Here's another, of the Flying Burrito Brothers titting around on a boat, singing 'Older Guys', with Gram wearing a foul check jacket and a very ill-advised hat.

And while we're at it, 'Sticky Fingers' is a blinding album...and the intro to 'Can't You Hear Me Knocking' is bleedin' marvellous! after the first dirty, ragged guitar line, a cry of 'yeah!' is heard in the background, Jagger presumably...

'Yeah, you got satin shoes
Yeah, you got plastic boots
Y'all got cocaine eyes
Yeah, you got speed-freak jive'

Jagger just about gets away with that 'Y'all'...

Charlie's good tonight, inee?

23.5.06

Blind Man, Have Mercy On Me

Farewell to this land's cheerless marshes

Iggy, Bowie and Lou at play, sometime in the 70's, after a few shandies. This picture has graced the wall of Clive's front room for a few years now - and a mighty fine addition to the decor it was too.

Sadly, Clive's tenure in at Norman Towers has come to an end - this weekend he moves out for good, and he bequeathes this charming print to whoever wants to claim it, most likely Shuggie or Sherwood Dave...there comes a time in a young man's life when wall-sized prints of decadent rock stars in their cups just don't cut it with the ladies, and sadly we have reached such a time...

22.5.06

Coles Corner - Richard Hawley

This is a terrific record, a real slow burner which just gets better and better with each listen.

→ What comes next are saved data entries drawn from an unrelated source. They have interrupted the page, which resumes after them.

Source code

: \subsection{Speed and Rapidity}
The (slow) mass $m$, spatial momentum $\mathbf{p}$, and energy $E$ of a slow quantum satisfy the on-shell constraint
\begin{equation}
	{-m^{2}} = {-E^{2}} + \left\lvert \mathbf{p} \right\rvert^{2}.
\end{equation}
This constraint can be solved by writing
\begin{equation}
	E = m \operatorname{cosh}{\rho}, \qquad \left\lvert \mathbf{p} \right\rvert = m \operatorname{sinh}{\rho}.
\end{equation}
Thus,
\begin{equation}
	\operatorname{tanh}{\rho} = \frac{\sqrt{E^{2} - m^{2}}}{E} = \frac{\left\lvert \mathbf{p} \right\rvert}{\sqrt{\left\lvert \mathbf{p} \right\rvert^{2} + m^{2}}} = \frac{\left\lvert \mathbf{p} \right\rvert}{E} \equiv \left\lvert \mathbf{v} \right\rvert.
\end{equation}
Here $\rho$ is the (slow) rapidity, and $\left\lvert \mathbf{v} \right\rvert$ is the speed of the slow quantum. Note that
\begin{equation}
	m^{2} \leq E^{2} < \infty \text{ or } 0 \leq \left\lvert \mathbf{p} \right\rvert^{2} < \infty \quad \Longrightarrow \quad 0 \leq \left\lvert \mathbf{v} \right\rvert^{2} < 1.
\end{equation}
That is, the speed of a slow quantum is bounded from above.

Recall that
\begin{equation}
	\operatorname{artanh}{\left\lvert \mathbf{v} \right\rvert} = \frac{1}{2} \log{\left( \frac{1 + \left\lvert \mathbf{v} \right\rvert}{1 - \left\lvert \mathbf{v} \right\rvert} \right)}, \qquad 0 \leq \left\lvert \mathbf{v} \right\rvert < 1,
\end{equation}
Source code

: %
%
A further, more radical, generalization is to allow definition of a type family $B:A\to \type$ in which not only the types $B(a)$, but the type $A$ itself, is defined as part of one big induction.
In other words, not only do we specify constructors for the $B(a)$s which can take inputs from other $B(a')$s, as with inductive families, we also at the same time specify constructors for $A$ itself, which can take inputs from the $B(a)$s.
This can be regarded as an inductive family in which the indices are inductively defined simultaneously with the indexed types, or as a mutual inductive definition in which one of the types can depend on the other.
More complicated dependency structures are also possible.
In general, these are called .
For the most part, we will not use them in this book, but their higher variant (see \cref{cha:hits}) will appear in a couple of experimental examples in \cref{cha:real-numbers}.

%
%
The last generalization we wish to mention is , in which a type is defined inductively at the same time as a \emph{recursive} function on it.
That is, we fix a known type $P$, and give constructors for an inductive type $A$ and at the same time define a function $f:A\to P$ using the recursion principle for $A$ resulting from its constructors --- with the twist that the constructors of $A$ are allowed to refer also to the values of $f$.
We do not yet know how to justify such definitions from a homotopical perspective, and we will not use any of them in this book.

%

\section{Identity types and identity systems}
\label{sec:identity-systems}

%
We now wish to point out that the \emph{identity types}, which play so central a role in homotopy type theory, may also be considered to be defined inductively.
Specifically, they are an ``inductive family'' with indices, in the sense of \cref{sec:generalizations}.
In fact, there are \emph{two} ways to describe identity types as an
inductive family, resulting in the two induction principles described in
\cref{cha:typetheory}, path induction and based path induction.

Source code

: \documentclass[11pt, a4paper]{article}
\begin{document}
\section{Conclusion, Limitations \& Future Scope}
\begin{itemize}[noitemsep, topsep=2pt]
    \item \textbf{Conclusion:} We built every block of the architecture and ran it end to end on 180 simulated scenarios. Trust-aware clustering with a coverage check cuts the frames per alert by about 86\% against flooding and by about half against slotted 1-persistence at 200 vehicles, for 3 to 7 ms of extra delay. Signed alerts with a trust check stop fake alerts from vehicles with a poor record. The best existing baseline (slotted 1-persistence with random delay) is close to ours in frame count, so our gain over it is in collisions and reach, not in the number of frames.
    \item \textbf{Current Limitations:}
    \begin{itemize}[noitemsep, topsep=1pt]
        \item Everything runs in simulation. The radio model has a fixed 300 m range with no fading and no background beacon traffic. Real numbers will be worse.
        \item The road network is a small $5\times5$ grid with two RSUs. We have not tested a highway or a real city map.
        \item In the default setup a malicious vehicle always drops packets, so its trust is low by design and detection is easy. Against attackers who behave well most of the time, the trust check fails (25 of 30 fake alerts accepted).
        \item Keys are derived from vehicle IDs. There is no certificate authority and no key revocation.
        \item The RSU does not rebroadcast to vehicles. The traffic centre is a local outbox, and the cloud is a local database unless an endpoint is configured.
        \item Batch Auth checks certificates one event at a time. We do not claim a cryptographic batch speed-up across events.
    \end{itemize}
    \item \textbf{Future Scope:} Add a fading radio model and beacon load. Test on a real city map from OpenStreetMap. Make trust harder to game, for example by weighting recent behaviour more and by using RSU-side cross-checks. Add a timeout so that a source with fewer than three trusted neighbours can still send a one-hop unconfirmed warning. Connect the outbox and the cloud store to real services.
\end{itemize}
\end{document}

I had it on the ipod on the train home from Newark last night - I was full of wine, it was raining, it was late, it really suited the mood.

I was listening to it again on the way home from work tonight, and the final track segued brilliantly into Robert Johnson's Come On In My Kitchen..

16.5.06

Living After Midnight

Hey Girls!

Apparently, according to someone I used to work with and who now 'works' at Q Magazine, women are buying more music these days than men.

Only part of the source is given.